**WHAT IS BEING ASKED:** Show each line of the data below that has the string "ZFが矛盾しない限り" in it.

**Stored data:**
BEGIN

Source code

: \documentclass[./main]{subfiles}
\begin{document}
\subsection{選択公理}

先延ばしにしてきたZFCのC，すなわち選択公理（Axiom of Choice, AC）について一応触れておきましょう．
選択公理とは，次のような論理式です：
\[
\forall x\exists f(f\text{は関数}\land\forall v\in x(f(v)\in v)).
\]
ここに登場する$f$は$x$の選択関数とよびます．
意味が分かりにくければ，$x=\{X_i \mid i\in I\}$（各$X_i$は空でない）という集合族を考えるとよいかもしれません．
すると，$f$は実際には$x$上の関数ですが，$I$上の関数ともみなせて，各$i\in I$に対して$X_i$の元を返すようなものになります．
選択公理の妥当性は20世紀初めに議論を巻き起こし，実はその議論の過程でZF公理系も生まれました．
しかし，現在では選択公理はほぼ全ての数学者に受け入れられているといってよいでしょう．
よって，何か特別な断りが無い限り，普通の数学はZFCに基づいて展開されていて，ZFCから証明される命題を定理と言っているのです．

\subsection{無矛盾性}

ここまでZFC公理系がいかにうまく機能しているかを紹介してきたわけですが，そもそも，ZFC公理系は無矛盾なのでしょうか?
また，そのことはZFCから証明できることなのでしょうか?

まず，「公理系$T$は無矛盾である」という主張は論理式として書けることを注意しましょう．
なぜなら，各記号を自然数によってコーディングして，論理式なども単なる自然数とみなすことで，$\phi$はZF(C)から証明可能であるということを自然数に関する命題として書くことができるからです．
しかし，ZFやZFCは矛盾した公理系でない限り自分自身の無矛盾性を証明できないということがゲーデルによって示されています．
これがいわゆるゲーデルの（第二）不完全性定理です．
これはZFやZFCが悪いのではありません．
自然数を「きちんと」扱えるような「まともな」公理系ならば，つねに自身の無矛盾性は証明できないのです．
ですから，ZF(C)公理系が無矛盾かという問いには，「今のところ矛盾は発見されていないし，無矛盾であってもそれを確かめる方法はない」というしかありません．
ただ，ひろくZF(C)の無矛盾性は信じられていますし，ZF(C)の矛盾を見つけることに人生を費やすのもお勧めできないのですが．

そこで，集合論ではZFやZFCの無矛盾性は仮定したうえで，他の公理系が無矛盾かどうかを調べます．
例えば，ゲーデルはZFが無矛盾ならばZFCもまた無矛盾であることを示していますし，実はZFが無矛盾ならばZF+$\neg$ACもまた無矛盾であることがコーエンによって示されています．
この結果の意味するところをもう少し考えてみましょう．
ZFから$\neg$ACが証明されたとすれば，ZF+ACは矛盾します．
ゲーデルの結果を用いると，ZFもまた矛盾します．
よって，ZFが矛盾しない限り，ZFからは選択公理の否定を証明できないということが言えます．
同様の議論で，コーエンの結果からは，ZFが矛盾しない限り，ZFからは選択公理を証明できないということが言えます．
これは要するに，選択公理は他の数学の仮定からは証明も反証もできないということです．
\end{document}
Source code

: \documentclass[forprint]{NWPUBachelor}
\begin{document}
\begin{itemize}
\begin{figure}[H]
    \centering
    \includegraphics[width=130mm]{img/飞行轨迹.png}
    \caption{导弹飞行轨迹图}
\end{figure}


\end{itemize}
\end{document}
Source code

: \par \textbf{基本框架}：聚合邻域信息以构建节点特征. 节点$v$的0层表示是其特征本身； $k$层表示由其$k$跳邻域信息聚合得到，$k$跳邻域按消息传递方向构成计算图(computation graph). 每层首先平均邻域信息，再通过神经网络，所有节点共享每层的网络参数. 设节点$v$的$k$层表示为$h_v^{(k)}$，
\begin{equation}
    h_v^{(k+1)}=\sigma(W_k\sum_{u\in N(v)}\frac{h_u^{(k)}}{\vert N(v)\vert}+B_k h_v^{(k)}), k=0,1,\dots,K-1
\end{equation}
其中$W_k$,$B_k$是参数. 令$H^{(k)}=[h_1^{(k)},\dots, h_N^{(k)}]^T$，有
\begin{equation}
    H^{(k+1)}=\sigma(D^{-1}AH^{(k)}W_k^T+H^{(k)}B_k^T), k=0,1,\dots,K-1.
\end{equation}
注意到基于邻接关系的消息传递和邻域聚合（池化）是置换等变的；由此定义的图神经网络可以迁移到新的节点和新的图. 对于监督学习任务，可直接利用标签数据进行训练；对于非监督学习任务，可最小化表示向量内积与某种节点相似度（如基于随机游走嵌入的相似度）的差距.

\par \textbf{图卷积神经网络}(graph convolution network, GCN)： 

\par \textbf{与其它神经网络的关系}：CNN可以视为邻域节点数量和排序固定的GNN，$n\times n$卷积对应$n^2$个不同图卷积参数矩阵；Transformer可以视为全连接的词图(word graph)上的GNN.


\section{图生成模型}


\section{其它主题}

END

**THE COMPLETED TASK:**
よって，ZFが矛盾しない限り，ZFからは選択公理の否定を証明できないということが言えます．
同様の議論で，コーエンの結果からは，ZFが矛盾しない限り，ZFからは選択公理を証明できないということが言えます．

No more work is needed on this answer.